_Task instructions:_
Within the records, tally the lines that contain "findings" and reply with that number only.

** Opening Supplied material block **

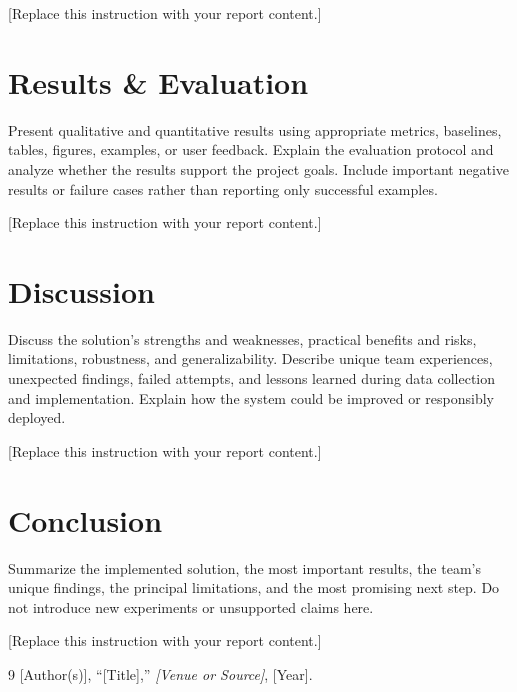 \documentclass{article}
\begin{document}
[Replace this instruction with your report content.]

\section{Results \& Evaluation}
Present qualitative and quantitative results using appropriate metrics, baselines, tables, figures, examples, or user feedback. Explain the evaluation protocol and analyze whether the results support the project goals. Include important negative results or failure cases rather than reporting only successful examples.


[Replace this instruction with your report content.]

\section{Discussion}
Discuss the solution's strengths and weaknesses, practical benefits and risks, limitations, robustness, and generalizability. Describe unique team experiences, unexpected findings, failed attempts, and lessons learned during data collection and implementation. Explain how the system could be improved or responsibly deployed.

[Replace this instruction with your report content.]

\section{Conclusion}
Summarize the implemented solution, the most important results, the team's unique findings, the principal limitations, and the most promising next step. Do not introduce new experiments or unsupported claims here.

[Replace this instruction with your report content.]

\begin{thebibliography}{9}
\small
{}
[Author(s)], ``[Title],'' \emph{[Venue or Source]}, [Year].
\end{thebibliography}

\end{document}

** Closing Supplied material block **

_Result below:_
2